Count the lines of the listing below where "repositories" shows up, and please answer with that number only.

★ ★ ★

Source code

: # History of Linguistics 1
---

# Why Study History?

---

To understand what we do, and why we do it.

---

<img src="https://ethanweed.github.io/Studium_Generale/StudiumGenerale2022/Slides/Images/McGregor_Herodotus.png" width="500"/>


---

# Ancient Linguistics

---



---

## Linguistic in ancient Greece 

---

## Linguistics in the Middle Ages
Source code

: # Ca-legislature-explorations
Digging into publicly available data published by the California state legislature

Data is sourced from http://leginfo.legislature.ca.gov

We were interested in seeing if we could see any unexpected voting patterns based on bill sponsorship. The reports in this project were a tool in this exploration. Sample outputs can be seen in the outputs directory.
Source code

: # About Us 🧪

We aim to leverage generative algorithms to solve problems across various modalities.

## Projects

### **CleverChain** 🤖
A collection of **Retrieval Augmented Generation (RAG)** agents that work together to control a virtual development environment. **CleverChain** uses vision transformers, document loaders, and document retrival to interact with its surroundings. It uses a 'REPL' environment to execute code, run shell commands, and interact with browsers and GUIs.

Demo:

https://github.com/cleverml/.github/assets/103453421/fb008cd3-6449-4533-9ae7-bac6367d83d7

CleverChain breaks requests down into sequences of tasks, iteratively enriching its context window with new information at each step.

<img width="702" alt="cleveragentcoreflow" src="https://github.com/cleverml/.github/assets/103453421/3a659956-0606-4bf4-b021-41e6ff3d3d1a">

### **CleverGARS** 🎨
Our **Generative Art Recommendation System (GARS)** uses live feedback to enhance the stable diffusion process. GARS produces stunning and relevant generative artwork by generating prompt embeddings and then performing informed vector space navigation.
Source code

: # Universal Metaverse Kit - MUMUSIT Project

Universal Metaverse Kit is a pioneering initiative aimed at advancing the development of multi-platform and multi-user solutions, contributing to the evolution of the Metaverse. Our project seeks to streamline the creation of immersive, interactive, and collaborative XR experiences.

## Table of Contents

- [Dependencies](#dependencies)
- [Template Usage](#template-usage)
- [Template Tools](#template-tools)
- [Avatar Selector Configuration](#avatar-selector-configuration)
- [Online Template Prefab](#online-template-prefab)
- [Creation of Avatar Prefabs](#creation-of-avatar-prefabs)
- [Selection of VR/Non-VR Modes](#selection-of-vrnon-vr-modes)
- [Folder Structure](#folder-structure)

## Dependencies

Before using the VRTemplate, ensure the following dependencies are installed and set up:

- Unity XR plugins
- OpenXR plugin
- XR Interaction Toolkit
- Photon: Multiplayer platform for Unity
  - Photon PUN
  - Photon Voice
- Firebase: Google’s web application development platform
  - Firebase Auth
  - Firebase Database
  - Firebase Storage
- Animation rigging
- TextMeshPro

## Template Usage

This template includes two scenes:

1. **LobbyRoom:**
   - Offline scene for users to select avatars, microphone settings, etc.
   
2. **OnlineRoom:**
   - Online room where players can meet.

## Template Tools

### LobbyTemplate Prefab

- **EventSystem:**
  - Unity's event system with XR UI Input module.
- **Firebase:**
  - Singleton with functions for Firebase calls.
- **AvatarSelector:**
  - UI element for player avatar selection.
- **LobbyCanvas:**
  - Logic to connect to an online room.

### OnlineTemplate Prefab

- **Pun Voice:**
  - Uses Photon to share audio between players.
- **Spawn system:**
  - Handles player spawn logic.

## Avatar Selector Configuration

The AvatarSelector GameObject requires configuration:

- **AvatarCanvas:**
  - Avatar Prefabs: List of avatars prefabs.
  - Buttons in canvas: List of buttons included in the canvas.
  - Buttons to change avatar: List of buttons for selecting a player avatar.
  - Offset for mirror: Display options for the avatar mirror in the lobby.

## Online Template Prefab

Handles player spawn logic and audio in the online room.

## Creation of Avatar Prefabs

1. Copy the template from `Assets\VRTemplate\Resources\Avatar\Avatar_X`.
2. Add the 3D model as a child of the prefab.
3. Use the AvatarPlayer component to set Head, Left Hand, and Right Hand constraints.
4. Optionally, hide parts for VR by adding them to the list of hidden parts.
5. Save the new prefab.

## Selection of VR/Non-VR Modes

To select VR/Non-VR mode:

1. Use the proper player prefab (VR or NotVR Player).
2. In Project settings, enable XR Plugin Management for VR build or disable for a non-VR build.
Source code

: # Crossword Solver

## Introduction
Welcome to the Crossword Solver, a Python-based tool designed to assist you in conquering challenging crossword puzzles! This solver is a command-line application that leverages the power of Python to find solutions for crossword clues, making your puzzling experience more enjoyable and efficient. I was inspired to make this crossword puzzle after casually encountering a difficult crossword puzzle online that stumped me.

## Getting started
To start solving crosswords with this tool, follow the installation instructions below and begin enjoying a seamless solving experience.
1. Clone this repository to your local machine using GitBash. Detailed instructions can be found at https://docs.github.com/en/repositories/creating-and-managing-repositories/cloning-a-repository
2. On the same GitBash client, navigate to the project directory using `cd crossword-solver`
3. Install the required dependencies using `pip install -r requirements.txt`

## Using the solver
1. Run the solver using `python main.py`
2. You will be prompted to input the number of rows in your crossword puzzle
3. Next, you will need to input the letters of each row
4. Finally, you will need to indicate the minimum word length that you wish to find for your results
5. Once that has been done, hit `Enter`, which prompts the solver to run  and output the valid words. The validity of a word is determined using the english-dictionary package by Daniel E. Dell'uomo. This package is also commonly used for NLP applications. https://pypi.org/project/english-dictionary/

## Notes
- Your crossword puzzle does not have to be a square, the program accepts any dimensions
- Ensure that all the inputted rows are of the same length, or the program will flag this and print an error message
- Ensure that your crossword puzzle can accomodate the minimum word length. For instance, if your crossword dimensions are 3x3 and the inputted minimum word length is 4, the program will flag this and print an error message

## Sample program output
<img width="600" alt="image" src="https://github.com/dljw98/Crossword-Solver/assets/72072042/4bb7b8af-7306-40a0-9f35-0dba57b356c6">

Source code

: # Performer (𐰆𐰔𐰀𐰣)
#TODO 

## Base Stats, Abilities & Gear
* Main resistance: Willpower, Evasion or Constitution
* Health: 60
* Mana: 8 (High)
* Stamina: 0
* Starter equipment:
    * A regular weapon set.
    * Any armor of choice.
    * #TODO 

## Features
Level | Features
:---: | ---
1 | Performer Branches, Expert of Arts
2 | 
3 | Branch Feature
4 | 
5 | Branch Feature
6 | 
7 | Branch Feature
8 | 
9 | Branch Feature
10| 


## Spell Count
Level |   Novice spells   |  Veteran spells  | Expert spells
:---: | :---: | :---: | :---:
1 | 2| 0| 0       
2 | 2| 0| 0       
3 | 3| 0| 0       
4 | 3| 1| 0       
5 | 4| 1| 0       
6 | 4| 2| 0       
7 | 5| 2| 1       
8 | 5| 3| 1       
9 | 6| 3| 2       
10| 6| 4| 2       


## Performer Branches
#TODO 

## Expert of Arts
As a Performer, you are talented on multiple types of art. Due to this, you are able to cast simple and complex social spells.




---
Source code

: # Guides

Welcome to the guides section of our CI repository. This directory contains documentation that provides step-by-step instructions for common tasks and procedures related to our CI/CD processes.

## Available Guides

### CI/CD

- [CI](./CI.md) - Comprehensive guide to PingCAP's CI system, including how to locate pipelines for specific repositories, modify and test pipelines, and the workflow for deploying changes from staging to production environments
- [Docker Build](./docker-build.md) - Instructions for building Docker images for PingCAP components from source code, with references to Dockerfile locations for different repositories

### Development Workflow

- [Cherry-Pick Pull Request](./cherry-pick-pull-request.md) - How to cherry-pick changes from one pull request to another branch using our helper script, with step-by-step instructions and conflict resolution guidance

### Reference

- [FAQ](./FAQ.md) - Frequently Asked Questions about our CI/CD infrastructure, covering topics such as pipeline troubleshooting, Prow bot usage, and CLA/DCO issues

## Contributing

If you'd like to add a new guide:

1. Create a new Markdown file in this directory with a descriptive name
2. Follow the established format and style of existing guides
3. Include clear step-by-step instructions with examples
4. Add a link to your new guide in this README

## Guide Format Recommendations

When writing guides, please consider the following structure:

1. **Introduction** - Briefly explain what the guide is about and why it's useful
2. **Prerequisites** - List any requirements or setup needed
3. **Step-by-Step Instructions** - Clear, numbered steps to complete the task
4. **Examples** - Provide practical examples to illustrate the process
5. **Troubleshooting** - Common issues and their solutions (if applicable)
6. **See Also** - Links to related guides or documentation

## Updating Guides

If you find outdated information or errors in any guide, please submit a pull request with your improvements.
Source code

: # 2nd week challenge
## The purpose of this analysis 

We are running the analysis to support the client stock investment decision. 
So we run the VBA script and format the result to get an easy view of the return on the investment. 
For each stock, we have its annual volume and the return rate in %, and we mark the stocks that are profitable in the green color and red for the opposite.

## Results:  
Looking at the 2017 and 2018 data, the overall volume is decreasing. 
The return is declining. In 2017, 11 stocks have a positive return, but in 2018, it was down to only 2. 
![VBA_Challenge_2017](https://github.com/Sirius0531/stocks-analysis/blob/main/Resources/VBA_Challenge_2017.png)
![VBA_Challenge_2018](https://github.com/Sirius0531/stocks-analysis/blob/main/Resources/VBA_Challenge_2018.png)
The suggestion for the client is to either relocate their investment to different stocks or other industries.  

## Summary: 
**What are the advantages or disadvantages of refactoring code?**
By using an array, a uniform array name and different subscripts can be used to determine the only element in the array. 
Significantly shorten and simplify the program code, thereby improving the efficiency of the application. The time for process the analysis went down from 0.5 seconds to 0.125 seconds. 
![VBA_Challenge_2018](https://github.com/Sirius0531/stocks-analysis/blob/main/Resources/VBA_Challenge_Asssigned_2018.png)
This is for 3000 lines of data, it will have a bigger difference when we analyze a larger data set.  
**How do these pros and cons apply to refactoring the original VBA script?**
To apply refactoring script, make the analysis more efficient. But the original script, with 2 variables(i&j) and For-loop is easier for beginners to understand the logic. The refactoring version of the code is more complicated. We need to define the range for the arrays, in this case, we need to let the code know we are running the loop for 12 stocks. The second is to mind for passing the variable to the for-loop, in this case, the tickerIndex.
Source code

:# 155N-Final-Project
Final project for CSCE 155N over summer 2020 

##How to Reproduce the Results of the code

★ ★ ★

** Solution to this problem **
3